Brief —
Please give the number of lines in the records below that include "make", with no other output.

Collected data
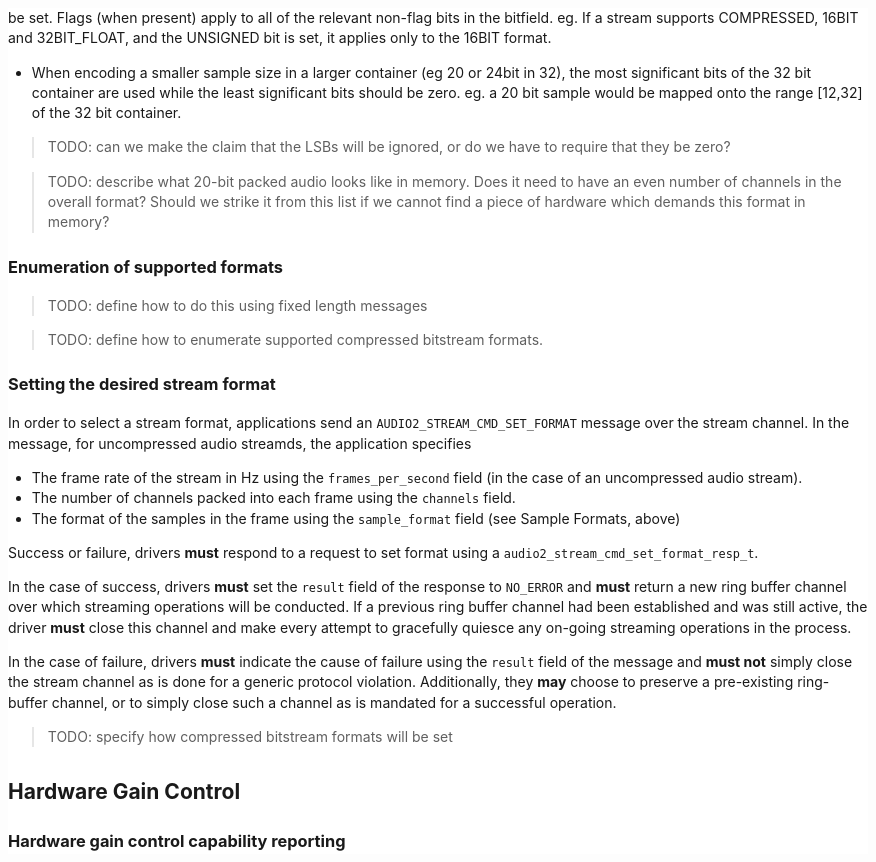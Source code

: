    be set.  Flags (when present) apply to all of the relevant non-flag bits in
   the bitfield.  eg.  If a stream supports COMPRESSED, 16BIT and 32BIT_FLOAT, and
   the UNSIGNED bit is set, it applies only to the 16BIT format.
 * When encoding a smaller sample size in a larger container (eg 20 or 24bit
   in 32), the most significant bits of the 32 bit container are used while
   the least significant bits should be zero.  eg. a 20 bit sample would be
   mapped onto the range [12,32] of the 32 bit container.

> TODO: can we make the claim that the LSBs will be ignored, or do we have to
> require that they be zero?

> TODO: describe what 20-bit packed audio looks like in memory.  Does it need to
> have an even number of channels in the overall format?  Should we strike it
> from this list if we cannot find a piece of hardware which demands this format
> in memory?

### Enumeration of supported formats

> TODO: define how to do this using fixed length messages

> TODO: define how to enumerate supported compressed bitstream formats.

### Setting the desired stream format

In order to select a stream format, applications send an
`AUDIO2_STREAM_CMD_SET_FORMAT` message over the stream channel.  In the message,
for uncompressed audio streamds, the application specifies
 * The frame rate of the stream in Hz using the `frames_per_second` field (in the
   case of an uncompressed audio stream).
 * The number of channels packed into each frame using the `channels` field.
 * The format of the samples in the frame using the `sample_format` field (see
   Sample Formats, above)

Success or failure, drivers **must** respond to a request to set format using a
`audio2_stream_cmd_set_format_resp_t`.

In the case of success, drivers **must** set the `result` field of the response
to `NO_ERROR` and **must** return a new ring buffer channel over which streaming
operations will be conducted.  If a previous ring buffer channel had been
established and was still active, the driver **must** close this channel and
make every attempt to gracefully quiesce any on-going streaming operations in
the process.

In the case of failure, drivers **must** indicate the cause of failure using the
`result` field of the message and **must not** simply close the stream channel
as is done for a generic protocol violation.  Additionally, they **may** choose
to preserve a pre-existing ring-buffer channel, or to simply close such a
channel as is mandated for a successful operation.

> TODO: specify how compressed bitstream formats will be set

## Hardware Gain Control

### Hardware gain control capability reporting
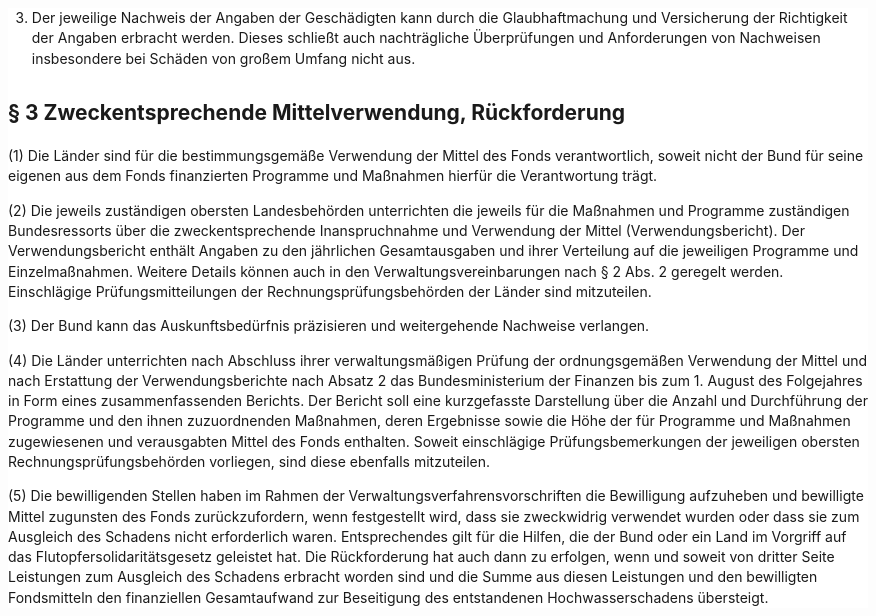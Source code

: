 
3.  Der jeweilige Nachweis der Angaben der Geschädigten kann durch die
    Glaubhaftmachung und Versicherung der Richtigkeit der Angaben erbracht
    werden. Dieses schließt auch nachträgliche Überprüfungen und
    Anforderungen von Nachweisen insbesondere bei Schäden von großem
    Umfang nicht aus.





## § 3 Zweckentsprechende Mittelverwendung, Rückforderung

(1) Die Länder sind für die bestimmungsgemäße Verwendung der Mittel
des Fonds verantwortlich, soweit nicht der Bund für seine eigenen aus
dem Fonds finanzierten Programme und Maßnahmen hierfür die
Verantwortung trägt.

(2) Die jeweils zuständigen obersten Landesbehörden unterrichten die
jeweils für die Maßnahmen und Programme zuständigen Bundesressorts
über die zweckentsprechende Inanspruchnahme und Verwendung der Mittel
(Verwendungsbericht). Der Verwendungsbericht enthält Angaben zu den
jährlichen Gesamtausgaben und ihrer Verteilung auf die jeweiligen
Programme und Einzelmaßnahmen. Weitere Details können auch in den
Verwaltungsvereinbarungen nach § 2 Abs. 2 geregelt werden.
Einschlägige Prüfungsmitteilungen der Rechnungsprüfungsbehörden der
Länder sind mitzuteilen.

(3) Der Bund kann das Auskunftsbedürfnis präzisieren und weitergehende
Nachweise verlangen.

(4) Die Länder unterrichten nach Abschluss ihrer verwaltungsmäßigen
Prüfung der ordnungsgemäßen Verwendung der Mittel und nach Erstattung
der Verwendungsberichte nach Absatz 2 das Bundesministerium der
Finanzen bis zum 1. August des Folgejahres in Form eines
zusammenfassenden Berichts. Der Bericht soll eine kurzgefasste
Darstellung über die Anzahl und Durchführung der Programme und den
ihnen zuzuordnenden Maßnahmen, deren Ergebnisse sowie die Höhe der für
Programme und Maßnahmen zugewiesenen und verausgabten Mittel des Fonds
enthalten. Soweit einschlägige Prüfungsbemerkungen der jeweiligen
obersten Rechnungsprüfungsbehörden vorliegen, sind diese ebenfalls
mitzuteilen.

(5) Die bewilligenden Stellen haben im Rahmen der
Verwaltungsverfahrensvorschriften die Bewilligung aufzuheben und
bewilligte Mittel zugunsten des Fonds zurückzufordern, wenn
festgestellt wird, dass sie zweckwidrig verwendet wurden oder dass sie
zum Ausgleich des Schadens nicht erforderlich waren. Entsprechendes
gilt für die Hilfen, die der Bund oder ein Land im Vorgriff auf das
Flutopfersolidaritätsgesetz geleistet hat. Die Rückforderung hat auch
dann zu erfolgen, wenn und soweit von dritter Seite Leistungen zum
Ausgleich des Schadens erbracht worden sind und die Summe aus diesen
Leistungen und den bewilligten Fondsmitteln den finanziellen
Gesamtaufwand zur Beseitigung des entstandenen Hochwasserschadens
übersteigt.
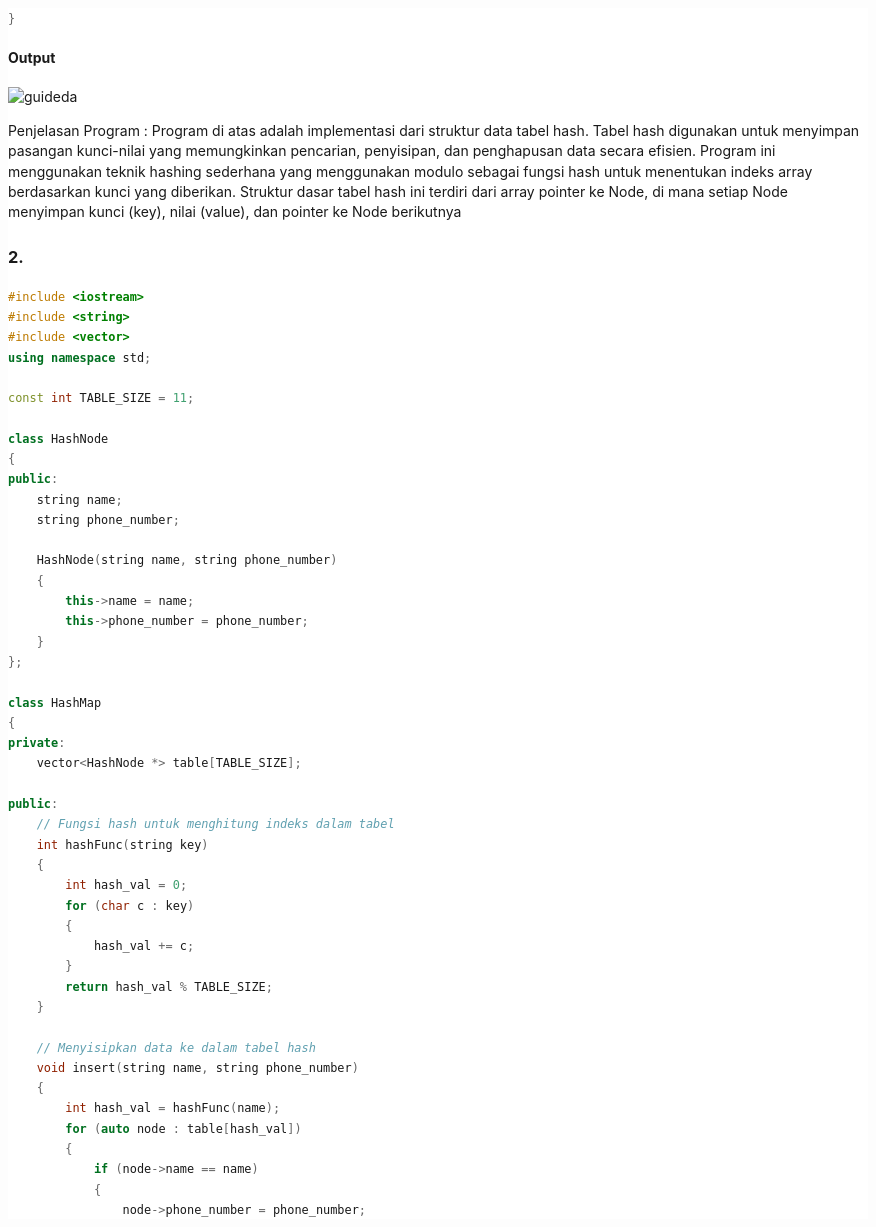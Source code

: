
```C++
}

```
#### Output
![guideda](https://github.com/seaaralee/data-structure-assignment/assets/87632337/8be8d163-29da-4869-bf54-4a1b0439b5c1)

Penjelasan Program :
Program di atas adalah implementasi dari struktur data tabel hash. Tabel hash digunakan untuk menyimpan pasangan kunci-nilai yang memungkinkan pencarian, penyisipan, dan penghapusan data secara efisien. Program ini menggunakan teknik hashing sederhana yang menggunakan modulo sebagai fungsi hash untuk menentukan indeks array berdasarkan kunci yang diberikan. Struktur dasar tabel hash ini terdiri dari array pointer ke Node, di mana setiap Node menyimpan kunci (key), nilai (value), dan pointer ke Node berikutnya

### 2.
```C++
#include <iostream>
#include <string>
#include <vector>
using namespace std;

const int TABLE_SIZE = 11;

class HashNode
{
public:
    string name;
    string phone_number;

    HashNode(string name, string phone_number)
    {
        this->name = name;
        this->phone_number = phone_number;
    }
};

class HashMap
{
private:
    vector<HashNode *> table[TABLE_SIZE];

public:
    // Fungsi hash untuk menghitung indeks dalam tabel
    int hashFunc(string key)
    {
        int hash_val = 0;
        for (char c : key)
        {
            hash_val += c;
        }
        return hash_val % TABLE_SIZE;
    }

    // Menyisipkan data ke dalam tabel hash
    void insert(string name, string phone_number)
    {
        int hash_val = hashFunc(name);
        for (auto node : table[hash_val])
        {
            if (node->name == name)
            {
                node->phone_number = phone_number;
```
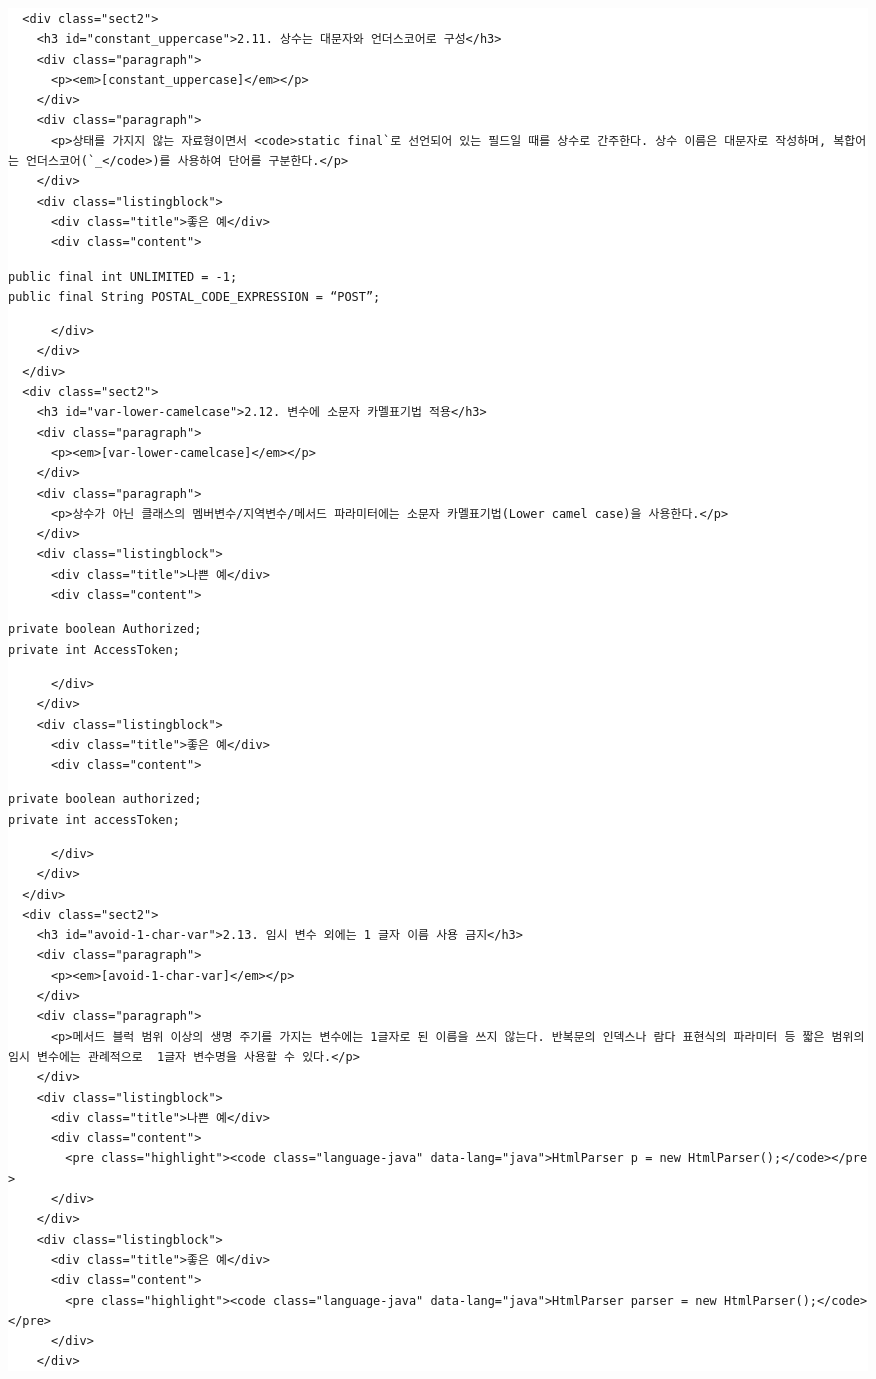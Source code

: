       <div class="sect2">
        <h3 id="constant_uppercase">2.11. 상수는 대문자와 언더스코어로 구성</h3>
        <div class="paragraph">
          <p><em>[constant_uppercase]</em></p>
        </div>
        <div class="paragraph">
          <p>상태를 가지지 않는 자료형이면서 <code>static final`로 선언되어 있는 필드일 때를 상수로 간주한다. 상수 이름은 대문자로 작성하며, 복합어는 언더스코어(`_</code>)를 사용하여 단어를 구분한다.</p>
        </div>
        <div class="listingblock">
          <div class="title">좋은 예</div>
          <div class="content">
<pre class="highlight"><code class="language-java" data-lang="java">public final int UNLIMITED = -1;
public final String POSTAL_CODE_EXPRESSION = “POST”;</code></pre>
          </div>
        </div>
      </div>
      <div class="sect2">
        <h3 id="var-lower-camelcase">2.12. 변수에 소문자 카멜표기법 적용</h3>
        <div class="paragraph">
          <p><em>[var-lower-camelcase]</em></p>
        </div>
        <div class="paragraph">
          <p>상수가 아닌 클래스의 멤버변수/지역변수/메서드 파라미터에는 소문자 카멜표기법(Lower camel case)을 사용한다.</p>
        </div>
        <div class="listingblock">
          <div class="title">나쁜 예</div>
          <div class="content">
<pre class="highlight"><code class="language-java" data-lang="java">private boolean Authorized;
private int AccessToken;</code></pre>
          </div>
        </div>
        <div class="listingblock">
          <div class="title">좋은 예</div>
          <div class="content">
<pre class="highlight"><code class="language-java" data-lang="java">private boolean authorized;
private int accessToken;</code></pre>
          </div>
        </div>
      </div>
      <div class="sect2">
        <h3 id="avoid-1-char-var">2.13. 임시 변수 외에는 1 글자 이름 사용 금지</h3>
        <div class="paragraph">
          <p><em>[avoid-1-char-var]</em></p>
        </div>
        <div class="paragraph">
          <p>메서드 블럭 범위 이상의 생명 주기를 가지는 변수에는 1글자로 된 이름을 쓰지 않는다. 반복문의 인덱스나 람다 표현식의 파라미터 등 짧은 범위의 임시 변수에는 관례적으로  1글자 변수명을 사용할 수 있다.</p>
        </div>
        <div class="listingblock">
          <div class="title">나쁜 예</div>
          <div class="content">
            <pre class="highlight"><code class="language-java" data-lang="java">HtmlParser p = new HtmlParser();</code></pre>
          </div>
        </div>
        <div class="listingblock">
          <div class="title">좋은 예</div>
          <div class="content">
            <pre class="highlight"><code class="language-java" data-lang="java">HtmlParser parser = new HtmlParser();</code></pre>
          </div>
        </div>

Solution to this exercise —
2